**Task statement**
Transcribe only the lines between the first line of the records and the line containing "Create an Allowance", inclusive, exactly as written.

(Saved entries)
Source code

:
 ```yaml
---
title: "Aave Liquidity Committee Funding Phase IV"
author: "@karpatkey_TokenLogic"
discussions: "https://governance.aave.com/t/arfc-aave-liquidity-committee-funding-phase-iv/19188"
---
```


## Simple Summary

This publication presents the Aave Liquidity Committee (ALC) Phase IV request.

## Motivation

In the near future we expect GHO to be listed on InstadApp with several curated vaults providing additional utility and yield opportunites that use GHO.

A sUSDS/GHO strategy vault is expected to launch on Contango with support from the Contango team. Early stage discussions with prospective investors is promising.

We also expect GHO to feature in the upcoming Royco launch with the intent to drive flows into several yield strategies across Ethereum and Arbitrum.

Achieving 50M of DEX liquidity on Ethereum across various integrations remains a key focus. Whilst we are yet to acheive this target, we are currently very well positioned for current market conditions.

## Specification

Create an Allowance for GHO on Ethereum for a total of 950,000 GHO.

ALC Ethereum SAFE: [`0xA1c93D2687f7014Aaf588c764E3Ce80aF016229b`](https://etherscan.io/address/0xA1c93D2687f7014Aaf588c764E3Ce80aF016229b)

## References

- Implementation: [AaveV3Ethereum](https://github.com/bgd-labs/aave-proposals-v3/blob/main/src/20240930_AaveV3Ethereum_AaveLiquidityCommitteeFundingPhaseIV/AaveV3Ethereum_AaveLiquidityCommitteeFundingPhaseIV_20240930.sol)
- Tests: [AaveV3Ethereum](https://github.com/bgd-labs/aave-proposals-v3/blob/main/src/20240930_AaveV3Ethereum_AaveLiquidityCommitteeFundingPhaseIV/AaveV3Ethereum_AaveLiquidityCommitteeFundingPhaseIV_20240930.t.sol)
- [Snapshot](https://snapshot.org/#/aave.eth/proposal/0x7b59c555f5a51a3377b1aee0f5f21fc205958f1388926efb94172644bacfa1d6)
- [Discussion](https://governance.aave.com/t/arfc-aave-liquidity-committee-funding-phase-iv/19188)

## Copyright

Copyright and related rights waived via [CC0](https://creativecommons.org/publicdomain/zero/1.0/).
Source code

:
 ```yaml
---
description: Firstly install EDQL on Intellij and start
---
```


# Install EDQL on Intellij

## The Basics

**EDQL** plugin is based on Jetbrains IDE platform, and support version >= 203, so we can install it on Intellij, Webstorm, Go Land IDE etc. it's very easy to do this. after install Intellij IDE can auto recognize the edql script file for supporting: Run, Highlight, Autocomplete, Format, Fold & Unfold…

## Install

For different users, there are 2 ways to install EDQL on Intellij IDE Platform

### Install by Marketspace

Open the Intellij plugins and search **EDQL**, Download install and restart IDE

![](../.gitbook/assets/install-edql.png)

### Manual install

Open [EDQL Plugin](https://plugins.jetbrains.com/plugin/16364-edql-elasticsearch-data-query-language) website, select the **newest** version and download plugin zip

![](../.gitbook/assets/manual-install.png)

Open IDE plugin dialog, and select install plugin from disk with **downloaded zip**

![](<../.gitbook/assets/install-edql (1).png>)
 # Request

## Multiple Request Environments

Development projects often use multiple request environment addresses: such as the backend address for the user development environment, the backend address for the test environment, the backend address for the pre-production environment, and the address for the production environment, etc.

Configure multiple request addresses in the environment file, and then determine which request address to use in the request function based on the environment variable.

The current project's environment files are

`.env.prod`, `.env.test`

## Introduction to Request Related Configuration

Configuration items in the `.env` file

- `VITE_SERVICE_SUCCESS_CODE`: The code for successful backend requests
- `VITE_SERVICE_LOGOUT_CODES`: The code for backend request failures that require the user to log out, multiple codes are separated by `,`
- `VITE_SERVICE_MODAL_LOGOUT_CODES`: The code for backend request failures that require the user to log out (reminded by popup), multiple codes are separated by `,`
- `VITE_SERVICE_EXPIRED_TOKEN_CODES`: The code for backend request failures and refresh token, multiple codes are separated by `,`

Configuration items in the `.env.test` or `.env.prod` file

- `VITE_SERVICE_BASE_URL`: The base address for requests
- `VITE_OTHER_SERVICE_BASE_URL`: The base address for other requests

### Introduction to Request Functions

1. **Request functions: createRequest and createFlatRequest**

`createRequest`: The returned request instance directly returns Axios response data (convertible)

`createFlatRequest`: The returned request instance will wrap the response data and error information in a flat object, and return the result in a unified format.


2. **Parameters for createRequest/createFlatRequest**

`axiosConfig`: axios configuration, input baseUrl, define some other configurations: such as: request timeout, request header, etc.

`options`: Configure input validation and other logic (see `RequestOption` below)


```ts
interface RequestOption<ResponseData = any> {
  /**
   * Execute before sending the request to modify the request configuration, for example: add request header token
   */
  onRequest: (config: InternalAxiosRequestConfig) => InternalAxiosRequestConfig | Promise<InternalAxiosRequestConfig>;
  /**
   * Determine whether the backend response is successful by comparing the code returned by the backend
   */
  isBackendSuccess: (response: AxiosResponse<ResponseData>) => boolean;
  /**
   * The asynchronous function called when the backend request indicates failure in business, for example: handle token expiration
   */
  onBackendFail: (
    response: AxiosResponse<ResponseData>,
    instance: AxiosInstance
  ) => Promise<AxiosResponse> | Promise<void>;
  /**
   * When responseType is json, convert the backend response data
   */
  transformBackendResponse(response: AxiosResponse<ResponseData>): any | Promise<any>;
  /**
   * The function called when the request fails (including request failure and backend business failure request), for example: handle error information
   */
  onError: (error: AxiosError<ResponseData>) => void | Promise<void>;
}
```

**Answer box**
Source code

:
 ```yaml
---
title: "Aave Liquidity Committee Funding Phase IV"
author: "@karpatkey_TokenLogic"
discussions: "https://governance.aave.com/t/arfc-aave-liquidity-committee-funding-phase-iv/19188"
---
```


## Simple Summary

This publication presents the Aave Liquidity Committee (ALC) Phase IV request.

## Motivation

In the near future we expect GHO to be listed on InstadApp with several curated vaults providing additional utility and yield opportunites that use GHO.

A sUSDS/GHO strategy vault is expected to launch on Contango with support from the Contango team. Early stage discussions with prospective investors is promising.

We also expect GHO to feature in the upcoming Royco launch with the intent to drive flows into several yield strategies across Ethereum and Arbitrum.

Achieving 50M of DEX liquidity on Ethereum across various integrations remains a key focus. Whilst we are yet to acheive this target, we are currently very well positioned for current market conditions.

## Specification

Create an Allowance for GHO on Ethereum for a total of 950,000 GHO.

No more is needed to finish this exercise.